» Stored entries:
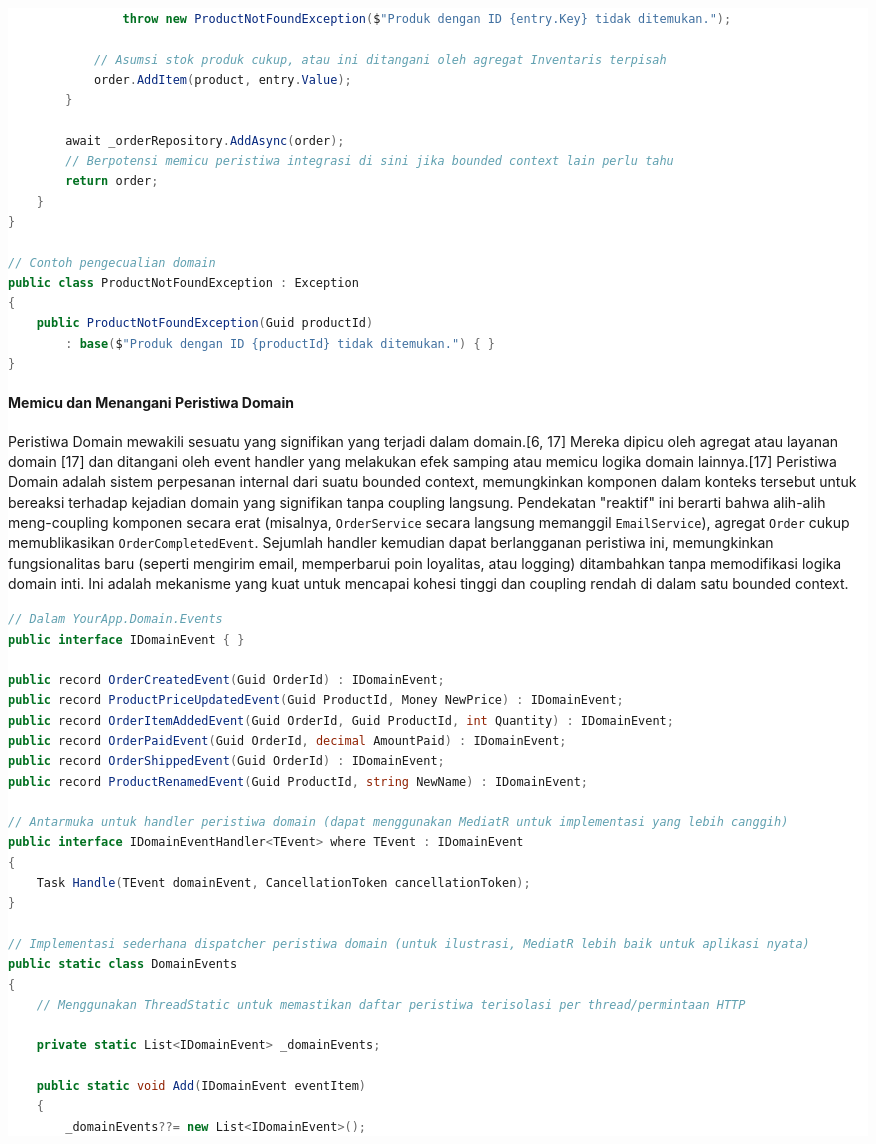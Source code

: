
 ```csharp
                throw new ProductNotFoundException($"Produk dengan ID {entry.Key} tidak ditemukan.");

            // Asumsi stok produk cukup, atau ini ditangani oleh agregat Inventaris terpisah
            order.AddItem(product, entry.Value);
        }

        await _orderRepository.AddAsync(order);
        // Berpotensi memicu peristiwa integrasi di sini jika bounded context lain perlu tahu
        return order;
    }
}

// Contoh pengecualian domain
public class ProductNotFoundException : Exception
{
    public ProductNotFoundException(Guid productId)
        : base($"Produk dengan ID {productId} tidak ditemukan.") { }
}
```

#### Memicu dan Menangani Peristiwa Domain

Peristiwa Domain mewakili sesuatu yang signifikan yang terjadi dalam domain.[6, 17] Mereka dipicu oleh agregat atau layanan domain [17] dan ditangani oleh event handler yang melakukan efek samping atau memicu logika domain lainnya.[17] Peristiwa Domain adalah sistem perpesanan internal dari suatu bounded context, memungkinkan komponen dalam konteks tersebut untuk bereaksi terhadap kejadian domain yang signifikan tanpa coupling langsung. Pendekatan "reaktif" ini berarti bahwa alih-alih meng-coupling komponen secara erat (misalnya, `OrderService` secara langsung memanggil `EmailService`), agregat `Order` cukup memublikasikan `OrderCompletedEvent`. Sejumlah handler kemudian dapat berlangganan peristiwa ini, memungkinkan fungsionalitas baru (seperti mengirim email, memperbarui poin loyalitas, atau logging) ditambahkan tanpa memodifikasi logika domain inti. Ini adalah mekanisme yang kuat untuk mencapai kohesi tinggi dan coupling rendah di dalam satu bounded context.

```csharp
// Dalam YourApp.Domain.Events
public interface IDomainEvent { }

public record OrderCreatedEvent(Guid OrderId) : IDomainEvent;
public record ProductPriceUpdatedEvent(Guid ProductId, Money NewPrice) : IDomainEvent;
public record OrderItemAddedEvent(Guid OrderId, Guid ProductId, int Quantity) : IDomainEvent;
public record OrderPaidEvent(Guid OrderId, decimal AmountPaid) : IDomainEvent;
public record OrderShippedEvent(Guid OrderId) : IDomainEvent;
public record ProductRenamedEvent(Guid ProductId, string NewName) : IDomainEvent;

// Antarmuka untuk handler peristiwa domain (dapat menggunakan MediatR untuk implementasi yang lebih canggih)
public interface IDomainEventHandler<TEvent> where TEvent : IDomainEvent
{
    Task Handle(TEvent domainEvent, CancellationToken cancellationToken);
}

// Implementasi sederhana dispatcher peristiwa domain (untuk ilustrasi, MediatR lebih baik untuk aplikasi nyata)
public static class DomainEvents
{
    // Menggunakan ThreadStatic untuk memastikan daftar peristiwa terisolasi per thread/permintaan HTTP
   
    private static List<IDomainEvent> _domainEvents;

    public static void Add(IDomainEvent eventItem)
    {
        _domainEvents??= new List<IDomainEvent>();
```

» Work request: Each line that has the word "List" counts once. How many such lines are in the data? Give the number alone.

» Problem solution: 2